Pasé cinco minutos tratando de convencerlo, diciéndole que la elección del jurado podía ser la parte más importante del juicio. Hice hincapié en que en casos circunstanciales la prioridad tenía que ser elegir jurados de mentalidad abierta, que no creyeran que sólo porque la policía o la fiscalía dijeran algo era automáticamente cierto. Aseguré que me enorgullecía de mi propia capacidad en elegir un jurado, pero que me serviría la ayuda de una experta que podía leer caras y gestos. Al final de mi petición, Elliot simplemente negó con la cabeza.

– Paparruchas. Confiaré en su talento.

Lo estudié un momento y decidí que ya habíamos hablado bastante por ese día. Trataría el resto con él la siguiente vez. Me había dado cuenta de que pese a que de boquilla aceptaba la idea de que yo era el jefe en el juicio, estaba claro que él poseía un firme control de la cosas.

Y yo no podía evitar pensar que eso podría llevarlo derechito a prisión.

20

En cuanto dejé a Patrick en su coche en el centro y me dirigí al valle de San Fernando en medio del denso tráfico de la tarde, supe que no iba a llegar a tiempo y que eso provocaría otra confrontación con mi ex esposa. Llamé para hacérselo saber, pero ella no lo cogió y dejé un mensaje. Cuando finalmente llegué a su complejo de apartamentos en Sherman Oaks eran casi las 19.40 y me encontré a madre e hija esperando en la acera. Hayley tenía la cabeza baja y estaba mirando al suelo. Me fijé en que adoptaba esa postura cada vez que sus padres estaban cerca el uno del otro. Era como si estuviera en la cámara de teletransporte, esperando a que un rayo de luz la alejara de nosotros.

Desactivé el cierre de seguridad al parar y Maggie ayudó a Hayley a entrar en la parte de atrás con su mochila escolar y su bolsa para pasar la noche.

– Gracias por llegar a tiempo -dijo con voz plana.

– De nada -contesté, sólo para ver si eso encendía las bengalas en sus ojos-. Debe de ser una cita muy interesante si me estás esperando aquí fuera.

– No, la verdad es que no. Una conferencia padres-profesores en la escuela.

El golpe atravesó mis defensas y me dio en la mandíbula.

– Deberías habérmelo dicho. Podríamos haber conseguido una canguro e ir juntos.

– No soy ningún bebé -murmuró Hayley desde detrás de mí.
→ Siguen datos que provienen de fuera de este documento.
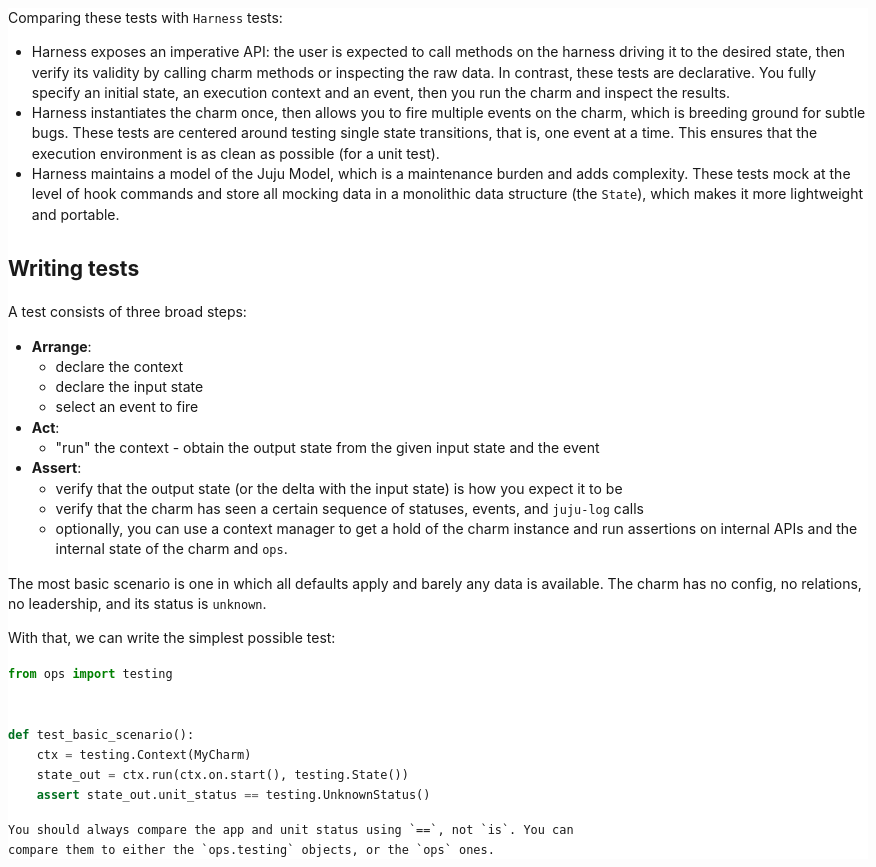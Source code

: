 Comparing these tests with `Harness` tests:

- Harness exposes an imperative API: the user is expected to call methods on the
  harness driving it to the desired state, then verify its validity by calling
  charm methods or inspecting the raw data. In contrast, these tests are
  declarative. You fully specify an initial state, an execution context and an
  event, then you run the charm and inspect the results.
- Harness instantiates the charm once, then allows you to fire multiple events
  on the charm, which is breeding ground for subtle bugs. These tests are
  centered around testing single state transitions, that is, one event at a
  time. This ensures that the execution environment is as clean as possible
  (for a unit test).
- Harness maintains a model of the Juju Model, which is a maintenance burden and
  adds complexity. These tests mock at the level of hook commands and store all
  mocking data in a monolithic data structure (the `State`), which makes it more
  lightweight and portable.

## Writing tests

A test consists of three broad steps:

- **Arrange**:
    - declare the context
    - declare the input state
    - select an event to fire
- **Act**:
    - "run" the context - obtain the output state from the given input state
      and the event
- **Assert**:
    - verify that the output state (or the delta with the input state) is how
      you expect it to be
    - verify that the charm has seen a certain sequence of statuses, events,
      and `juju-log` calls
    - optionally, you can use a context manager to get a hold of the charm
      instance and run assertions on internal APIs and the internal state of the
      charm and `ops`.

The most basic scenario is one in which all defaults apply and barely any data is
available. The charm has no config, no relations, no leadership, and its status
is `unknown`.

With that, we can write the simplest possible test:

```python
from ops import testing


def test_basic_scenario():
    ctx = testing.Context(MyCharm)
    state_out = ctx.run(ctx.on.start(), testing.State())
    assert state_out.unit_status == testing.UnknownStatus()
```

```{tip}
You should always compare the app and unit status using `==`, not `is`. You can
compare them to either the `ops.testing` objects, or the `ops` ones.
```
– Ya lo intentamos -dijo Maggie desde mi izquierda-, ¿ recuerdas? La tomaste de tal manera con el profesor de Hayley por su nota de matemáticas (la circunstancia de la cual desconocías por completo) que me pidieron que me ocupara yo de las comunicaciones con la escuela.

El incidente me sonaba sólo vagamente familiar. Estaba cerrado en algún lugar de mis módulos de memoria corruptos por la oxicodona. Pero sentí la quemazón de la vergüenza en el rostro y el cuello. No tenía respuesta.

– He de irme -dijo Maggie rápidamente-. Hayley te quiero. Sé buena con tu padre, te veo mañana.